What you will do: Say how many lines of the listing below include "nyregion". Write only that number.

--------------------

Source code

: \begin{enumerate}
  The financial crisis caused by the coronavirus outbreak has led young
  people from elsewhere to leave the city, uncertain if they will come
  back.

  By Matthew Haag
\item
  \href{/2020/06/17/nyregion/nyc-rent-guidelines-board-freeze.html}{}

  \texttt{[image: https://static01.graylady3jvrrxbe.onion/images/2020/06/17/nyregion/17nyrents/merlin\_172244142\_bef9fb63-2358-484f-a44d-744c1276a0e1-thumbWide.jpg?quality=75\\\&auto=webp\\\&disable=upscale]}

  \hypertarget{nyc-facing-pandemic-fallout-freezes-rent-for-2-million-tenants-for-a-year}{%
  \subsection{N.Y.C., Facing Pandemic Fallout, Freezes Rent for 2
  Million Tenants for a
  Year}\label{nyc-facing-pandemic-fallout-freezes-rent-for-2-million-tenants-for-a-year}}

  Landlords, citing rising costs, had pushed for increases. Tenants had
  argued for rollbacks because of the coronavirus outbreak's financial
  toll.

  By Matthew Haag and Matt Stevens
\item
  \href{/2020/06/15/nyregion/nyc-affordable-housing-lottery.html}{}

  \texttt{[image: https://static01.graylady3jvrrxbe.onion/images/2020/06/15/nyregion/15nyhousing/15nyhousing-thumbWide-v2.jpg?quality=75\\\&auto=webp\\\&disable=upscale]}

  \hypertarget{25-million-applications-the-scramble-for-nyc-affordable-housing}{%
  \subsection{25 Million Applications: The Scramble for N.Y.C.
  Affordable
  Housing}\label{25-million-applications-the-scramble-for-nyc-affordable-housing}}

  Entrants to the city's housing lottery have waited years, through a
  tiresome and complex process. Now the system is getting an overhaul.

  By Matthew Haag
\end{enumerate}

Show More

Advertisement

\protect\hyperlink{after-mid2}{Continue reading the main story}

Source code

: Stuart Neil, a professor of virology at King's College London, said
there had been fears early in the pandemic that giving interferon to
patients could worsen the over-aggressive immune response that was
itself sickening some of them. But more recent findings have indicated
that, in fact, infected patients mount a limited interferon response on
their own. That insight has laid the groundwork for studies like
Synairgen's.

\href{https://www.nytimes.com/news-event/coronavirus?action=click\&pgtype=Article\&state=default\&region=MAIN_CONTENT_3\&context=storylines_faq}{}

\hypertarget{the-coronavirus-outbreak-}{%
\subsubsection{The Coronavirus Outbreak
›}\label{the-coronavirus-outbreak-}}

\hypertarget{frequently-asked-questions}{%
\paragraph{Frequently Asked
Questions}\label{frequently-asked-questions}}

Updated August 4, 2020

--------------------

Solved problem: 4